#### DATASET RECORDS

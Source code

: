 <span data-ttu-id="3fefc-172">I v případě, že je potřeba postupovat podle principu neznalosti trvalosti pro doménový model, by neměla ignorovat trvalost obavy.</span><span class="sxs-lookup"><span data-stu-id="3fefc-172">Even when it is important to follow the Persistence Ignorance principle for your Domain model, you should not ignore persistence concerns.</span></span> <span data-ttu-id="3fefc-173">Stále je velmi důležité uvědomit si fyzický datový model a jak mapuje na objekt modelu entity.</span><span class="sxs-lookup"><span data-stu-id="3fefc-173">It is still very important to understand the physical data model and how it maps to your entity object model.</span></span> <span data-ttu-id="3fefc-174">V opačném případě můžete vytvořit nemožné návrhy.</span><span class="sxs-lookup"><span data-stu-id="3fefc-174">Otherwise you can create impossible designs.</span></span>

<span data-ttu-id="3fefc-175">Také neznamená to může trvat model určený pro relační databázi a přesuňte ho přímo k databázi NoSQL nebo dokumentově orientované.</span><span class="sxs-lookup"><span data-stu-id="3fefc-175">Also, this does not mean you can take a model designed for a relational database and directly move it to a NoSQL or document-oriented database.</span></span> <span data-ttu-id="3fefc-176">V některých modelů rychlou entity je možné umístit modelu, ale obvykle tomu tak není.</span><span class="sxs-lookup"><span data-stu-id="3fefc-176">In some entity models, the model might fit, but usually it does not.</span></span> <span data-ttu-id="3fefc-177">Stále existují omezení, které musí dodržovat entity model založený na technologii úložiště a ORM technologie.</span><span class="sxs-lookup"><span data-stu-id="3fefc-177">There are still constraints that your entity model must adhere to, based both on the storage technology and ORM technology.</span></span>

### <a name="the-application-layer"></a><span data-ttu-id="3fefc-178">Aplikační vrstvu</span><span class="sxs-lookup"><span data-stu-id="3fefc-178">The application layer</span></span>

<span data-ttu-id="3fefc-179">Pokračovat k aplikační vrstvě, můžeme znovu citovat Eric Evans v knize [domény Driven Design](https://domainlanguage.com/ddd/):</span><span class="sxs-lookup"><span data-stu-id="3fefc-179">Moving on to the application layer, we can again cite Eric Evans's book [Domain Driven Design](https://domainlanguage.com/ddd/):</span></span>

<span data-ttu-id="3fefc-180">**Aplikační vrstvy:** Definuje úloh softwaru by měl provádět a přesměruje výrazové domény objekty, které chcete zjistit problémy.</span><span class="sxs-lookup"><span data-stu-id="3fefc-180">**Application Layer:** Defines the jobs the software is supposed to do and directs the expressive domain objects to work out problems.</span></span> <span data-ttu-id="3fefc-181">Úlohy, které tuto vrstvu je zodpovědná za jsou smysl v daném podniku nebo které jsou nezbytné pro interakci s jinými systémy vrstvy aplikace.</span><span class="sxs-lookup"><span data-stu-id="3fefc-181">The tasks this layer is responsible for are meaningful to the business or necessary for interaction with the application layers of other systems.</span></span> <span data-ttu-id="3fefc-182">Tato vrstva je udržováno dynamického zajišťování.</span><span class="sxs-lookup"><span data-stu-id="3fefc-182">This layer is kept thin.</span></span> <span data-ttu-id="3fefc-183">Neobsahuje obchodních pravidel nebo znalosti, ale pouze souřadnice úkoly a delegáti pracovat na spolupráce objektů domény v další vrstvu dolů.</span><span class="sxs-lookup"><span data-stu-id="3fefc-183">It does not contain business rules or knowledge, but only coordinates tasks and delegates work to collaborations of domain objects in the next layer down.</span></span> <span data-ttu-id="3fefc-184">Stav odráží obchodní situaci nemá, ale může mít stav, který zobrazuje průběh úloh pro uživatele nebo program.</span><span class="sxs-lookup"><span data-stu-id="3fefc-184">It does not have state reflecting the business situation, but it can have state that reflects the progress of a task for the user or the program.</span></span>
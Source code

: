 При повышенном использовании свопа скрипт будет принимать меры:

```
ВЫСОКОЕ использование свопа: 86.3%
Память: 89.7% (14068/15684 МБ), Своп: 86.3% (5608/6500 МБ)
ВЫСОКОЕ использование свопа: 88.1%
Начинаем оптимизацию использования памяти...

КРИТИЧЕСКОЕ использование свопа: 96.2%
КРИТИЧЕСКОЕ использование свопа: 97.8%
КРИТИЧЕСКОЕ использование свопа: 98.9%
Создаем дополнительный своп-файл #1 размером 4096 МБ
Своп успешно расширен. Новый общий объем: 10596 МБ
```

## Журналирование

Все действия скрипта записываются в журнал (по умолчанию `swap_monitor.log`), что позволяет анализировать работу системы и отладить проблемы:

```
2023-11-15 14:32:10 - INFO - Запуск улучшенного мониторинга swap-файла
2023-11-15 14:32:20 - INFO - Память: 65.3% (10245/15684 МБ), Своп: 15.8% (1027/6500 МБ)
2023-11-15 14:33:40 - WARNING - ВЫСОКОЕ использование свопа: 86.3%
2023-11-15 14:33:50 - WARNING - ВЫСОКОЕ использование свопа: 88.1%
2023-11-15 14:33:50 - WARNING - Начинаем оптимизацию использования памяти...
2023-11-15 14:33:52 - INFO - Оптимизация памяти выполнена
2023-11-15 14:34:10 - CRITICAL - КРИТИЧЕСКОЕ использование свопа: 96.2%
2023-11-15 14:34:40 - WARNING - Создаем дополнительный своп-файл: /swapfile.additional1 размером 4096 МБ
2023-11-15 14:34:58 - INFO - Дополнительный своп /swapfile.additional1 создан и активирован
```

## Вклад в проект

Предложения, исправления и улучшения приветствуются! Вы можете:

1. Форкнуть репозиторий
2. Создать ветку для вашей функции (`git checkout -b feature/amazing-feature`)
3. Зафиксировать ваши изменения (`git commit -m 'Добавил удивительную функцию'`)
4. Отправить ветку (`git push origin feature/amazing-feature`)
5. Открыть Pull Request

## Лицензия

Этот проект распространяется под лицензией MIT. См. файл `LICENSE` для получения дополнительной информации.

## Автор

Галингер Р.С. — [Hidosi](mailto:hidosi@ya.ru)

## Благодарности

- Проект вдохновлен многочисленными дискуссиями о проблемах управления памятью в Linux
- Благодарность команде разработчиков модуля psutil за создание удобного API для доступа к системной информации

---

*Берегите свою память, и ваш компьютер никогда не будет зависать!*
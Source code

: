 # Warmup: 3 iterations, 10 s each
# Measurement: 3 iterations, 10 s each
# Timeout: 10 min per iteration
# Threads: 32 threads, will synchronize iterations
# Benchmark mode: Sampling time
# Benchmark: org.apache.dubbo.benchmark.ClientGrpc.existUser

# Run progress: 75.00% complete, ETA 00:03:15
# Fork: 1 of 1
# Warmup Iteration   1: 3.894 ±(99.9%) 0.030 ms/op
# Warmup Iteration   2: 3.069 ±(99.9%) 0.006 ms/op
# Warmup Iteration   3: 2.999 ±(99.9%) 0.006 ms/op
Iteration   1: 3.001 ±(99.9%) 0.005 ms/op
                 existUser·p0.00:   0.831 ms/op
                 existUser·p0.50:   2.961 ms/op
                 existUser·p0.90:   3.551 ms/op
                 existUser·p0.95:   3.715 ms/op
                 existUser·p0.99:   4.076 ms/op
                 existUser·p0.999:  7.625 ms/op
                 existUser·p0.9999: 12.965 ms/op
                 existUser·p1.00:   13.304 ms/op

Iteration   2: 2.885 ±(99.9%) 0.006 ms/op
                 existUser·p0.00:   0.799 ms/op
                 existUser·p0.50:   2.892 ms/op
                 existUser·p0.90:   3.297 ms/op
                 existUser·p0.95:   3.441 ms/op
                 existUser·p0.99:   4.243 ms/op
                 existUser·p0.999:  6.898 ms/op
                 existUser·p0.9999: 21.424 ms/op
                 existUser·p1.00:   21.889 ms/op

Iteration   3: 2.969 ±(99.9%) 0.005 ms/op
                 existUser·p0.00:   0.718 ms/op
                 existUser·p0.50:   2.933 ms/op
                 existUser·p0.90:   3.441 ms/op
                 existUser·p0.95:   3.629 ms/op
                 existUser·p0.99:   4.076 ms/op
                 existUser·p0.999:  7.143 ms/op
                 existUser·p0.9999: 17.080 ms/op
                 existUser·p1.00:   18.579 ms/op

#### EXERCISE AIM
Would you please copy every line from the listing above that contains the word "КРИТИЧЕСКОЕ"?

#### SOLUTION FOR THIS TASK
КРИТИЧЕСКОЕ использование свопа: 96.2%
КРИТИЧЕСКОЕ использование свопа: 97.8%
КРИТИЧЕСКОЕ использование свопа: 98.9%
2023-11-15 14:34:10 - CRITICAL - КРИТИЧЕСКОЕ использование свопа: 96.2%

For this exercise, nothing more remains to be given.